Hayakawa is one of the few residents to return to this agricultural town since it began welcoming back nuclear refugees five months ago.
The town, at the edge of a 20-km (12.5 mile) evacuation zone around the crippled Fukushima Daiichi plant, was supposed to be a model of reconstruction.
Five years ago, one of the biggest earthquakes in history shook the country's northeast. The 10-metre (33-foot) tsunami it spawned smashed into the power plant on the Fukushima coastline triggering a meltdown and forcing nearby towns to evacuate. The disaster killed over 19,000 people across Japan and caused an estimated 16.9 trillion yen ($150 billion) in damages.
Only 440 of Naraha's pre-disaster population 8,042 have returned - nearly 70 percent of them over 60.
"This region will definitely go extinct," said the 76-year-old Hayakawa.
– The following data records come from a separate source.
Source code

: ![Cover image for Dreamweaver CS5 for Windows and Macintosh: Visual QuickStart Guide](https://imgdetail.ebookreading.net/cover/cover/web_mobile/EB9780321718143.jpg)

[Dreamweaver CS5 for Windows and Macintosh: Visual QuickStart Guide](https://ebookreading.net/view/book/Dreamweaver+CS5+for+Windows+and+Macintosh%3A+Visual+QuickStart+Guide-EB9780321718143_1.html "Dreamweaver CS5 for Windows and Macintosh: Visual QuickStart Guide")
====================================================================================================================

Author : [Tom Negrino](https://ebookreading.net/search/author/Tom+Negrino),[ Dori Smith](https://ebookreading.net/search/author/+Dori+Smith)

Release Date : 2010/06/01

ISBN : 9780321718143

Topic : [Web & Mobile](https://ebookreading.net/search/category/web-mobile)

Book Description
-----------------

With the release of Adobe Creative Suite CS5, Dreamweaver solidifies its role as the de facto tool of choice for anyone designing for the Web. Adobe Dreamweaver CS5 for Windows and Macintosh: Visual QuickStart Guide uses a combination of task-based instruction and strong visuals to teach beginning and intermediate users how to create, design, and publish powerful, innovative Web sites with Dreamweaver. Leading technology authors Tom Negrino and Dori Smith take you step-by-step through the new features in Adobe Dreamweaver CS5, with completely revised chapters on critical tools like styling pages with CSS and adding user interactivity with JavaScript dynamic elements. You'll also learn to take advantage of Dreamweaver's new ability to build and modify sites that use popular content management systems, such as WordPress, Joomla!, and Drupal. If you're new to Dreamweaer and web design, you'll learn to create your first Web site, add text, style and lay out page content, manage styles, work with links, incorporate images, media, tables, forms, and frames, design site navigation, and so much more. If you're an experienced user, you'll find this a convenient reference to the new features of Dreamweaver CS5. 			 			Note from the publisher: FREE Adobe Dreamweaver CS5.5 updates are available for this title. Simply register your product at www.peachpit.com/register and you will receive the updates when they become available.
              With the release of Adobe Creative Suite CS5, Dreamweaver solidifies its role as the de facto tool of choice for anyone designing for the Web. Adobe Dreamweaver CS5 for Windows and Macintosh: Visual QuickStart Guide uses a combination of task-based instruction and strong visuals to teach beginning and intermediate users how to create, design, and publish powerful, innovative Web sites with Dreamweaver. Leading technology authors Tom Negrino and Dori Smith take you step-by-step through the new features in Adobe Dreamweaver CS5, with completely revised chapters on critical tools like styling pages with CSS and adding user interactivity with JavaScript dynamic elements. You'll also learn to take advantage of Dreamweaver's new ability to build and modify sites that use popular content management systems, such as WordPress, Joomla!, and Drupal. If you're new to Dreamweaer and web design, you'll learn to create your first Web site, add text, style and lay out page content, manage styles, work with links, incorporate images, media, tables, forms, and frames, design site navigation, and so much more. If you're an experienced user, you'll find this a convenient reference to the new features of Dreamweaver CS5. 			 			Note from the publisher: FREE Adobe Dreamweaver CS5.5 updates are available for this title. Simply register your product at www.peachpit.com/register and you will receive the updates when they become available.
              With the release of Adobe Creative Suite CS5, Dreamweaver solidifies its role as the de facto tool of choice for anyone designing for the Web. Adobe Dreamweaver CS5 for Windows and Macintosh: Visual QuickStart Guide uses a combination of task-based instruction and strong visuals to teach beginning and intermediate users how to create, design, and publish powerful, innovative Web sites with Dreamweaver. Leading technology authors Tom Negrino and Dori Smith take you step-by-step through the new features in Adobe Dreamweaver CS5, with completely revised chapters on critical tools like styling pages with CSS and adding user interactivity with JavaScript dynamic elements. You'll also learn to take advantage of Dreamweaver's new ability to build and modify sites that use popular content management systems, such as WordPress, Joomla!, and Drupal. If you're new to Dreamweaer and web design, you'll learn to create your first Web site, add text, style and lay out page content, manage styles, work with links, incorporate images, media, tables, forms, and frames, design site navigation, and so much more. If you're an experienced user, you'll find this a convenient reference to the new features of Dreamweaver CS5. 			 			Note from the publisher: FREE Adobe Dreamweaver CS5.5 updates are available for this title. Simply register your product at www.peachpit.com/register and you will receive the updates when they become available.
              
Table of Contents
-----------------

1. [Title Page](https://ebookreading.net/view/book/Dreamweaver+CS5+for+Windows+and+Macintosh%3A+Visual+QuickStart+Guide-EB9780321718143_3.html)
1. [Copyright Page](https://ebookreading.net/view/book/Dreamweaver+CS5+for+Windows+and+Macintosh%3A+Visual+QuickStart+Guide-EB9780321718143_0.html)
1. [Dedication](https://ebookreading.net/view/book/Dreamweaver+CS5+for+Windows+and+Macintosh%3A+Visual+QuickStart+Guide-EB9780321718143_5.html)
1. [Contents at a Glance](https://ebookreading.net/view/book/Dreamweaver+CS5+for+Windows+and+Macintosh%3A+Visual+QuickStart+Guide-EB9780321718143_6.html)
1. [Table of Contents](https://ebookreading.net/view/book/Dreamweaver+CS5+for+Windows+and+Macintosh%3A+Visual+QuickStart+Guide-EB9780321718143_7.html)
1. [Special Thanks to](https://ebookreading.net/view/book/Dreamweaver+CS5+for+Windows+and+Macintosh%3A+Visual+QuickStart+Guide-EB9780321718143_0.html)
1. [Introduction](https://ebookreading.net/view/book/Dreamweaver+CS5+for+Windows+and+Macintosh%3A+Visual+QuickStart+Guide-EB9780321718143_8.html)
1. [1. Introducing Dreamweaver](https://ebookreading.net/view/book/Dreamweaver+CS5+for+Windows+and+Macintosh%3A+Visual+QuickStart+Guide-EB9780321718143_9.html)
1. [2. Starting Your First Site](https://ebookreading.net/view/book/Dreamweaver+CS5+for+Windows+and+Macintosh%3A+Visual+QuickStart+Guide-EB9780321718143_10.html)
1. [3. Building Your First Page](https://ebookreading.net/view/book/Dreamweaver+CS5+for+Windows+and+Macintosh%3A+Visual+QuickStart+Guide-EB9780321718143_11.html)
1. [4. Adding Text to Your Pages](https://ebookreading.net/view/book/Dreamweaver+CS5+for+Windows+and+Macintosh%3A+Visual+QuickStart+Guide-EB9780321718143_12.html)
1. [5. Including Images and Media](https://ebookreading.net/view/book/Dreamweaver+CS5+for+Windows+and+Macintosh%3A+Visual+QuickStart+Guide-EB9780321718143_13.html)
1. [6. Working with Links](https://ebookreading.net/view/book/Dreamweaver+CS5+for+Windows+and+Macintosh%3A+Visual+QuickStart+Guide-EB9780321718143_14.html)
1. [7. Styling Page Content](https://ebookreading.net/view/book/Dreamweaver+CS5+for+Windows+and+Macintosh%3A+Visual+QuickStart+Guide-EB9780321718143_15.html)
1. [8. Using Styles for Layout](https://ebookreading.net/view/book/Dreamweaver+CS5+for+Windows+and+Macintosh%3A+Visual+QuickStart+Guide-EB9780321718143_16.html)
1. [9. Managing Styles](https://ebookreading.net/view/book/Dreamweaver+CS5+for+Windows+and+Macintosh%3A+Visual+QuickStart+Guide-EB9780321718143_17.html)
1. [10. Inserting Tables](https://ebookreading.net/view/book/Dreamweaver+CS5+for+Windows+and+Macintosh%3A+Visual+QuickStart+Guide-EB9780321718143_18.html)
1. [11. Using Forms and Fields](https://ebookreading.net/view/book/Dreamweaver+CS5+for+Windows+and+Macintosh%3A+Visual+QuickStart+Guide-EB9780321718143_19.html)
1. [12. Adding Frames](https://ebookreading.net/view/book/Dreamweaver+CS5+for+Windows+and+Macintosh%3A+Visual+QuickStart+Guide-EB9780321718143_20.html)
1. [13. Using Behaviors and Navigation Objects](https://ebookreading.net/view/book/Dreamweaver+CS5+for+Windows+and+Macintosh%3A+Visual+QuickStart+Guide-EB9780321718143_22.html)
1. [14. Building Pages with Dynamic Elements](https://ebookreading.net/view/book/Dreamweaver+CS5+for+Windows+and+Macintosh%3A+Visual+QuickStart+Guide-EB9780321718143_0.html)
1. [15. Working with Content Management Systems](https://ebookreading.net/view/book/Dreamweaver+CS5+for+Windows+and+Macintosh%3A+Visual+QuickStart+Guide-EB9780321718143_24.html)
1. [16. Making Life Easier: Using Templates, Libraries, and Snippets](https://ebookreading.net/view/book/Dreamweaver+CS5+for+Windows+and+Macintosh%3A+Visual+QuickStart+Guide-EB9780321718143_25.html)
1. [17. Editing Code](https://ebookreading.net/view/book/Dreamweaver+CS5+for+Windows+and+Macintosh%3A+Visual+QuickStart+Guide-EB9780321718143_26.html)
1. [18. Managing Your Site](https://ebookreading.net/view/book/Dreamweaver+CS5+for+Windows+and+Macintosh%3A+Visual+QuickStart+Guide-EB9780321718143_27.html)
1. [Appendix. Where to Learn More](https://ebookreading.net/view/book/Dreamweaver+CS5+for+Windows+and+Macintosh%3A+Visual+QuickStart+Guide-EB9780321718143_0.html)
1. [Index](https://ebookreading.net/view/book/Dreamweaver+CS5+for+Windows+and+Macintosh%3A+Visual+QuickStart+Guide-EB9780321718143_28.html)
He says he can't grow food because he fears the rice paddies are still contaminated. Large plastic bags filled with radioactive topsoil and detritus dot the abandoned fields.
With few rituals to perform at the temple, Hayakawa devotes his energies campaigning against nuclear power in Japan. Its 54 reactors supplied over 30 percent of the nation's energy needs before the disaster. Today, only three units are back in operation after a long shutdown following the nuclear meltdown in Fukushima. Others are looking to restart.
"I can't tell my grandson to be my heir," said Hayakawa, pointing at a photo of his now-teenaged grandson entering the temple in a full protective suit after the disaster.
"Reviving this town is impossible," he said. "I came back to see it to its death."
That is bound to disappoint Japan's Prime Minister Shinzo Abe. Rebuilding Naraha and other towns in the devastated northeast, he says, is crucial to reviving Japan.
Tokyo pledged 26.3 trillion ($232 billion) over five years to rebuild the disaster area and will allocate another 6 trillion for the next five years.
VANISHING TOWN
More than 160,000 people were evacuated from towns around the Daiichi nuclear plant. Around 10 percent still live in temporary housing across Fukushima prefecture. Most have settled outside their hometowns and have begun new lives.
In Naraha, two restaurants, a supermarket and a post office, housed in prefabricated shacks, make up the town's main shopping centre. The restaurants close at 3 p.m.
No children were in sight at Naraha's main park overlooking the Pacific Ocean on a recent morning. Several elderly residents were at the boardwalk gazing at hundreds of bags stuffed with radioactive waste.
In fact, the bags are a common sight around town: in the woods, by the ocean, on abandoned rice fields.
Little feels normal in Naraha. Many homes damaged in the disaster have been abandoned. Most of the town's population consists of workers. They are helping to shut down Tokyo Electric Power Co's Daiichi reactors or working on decontamination projects around town.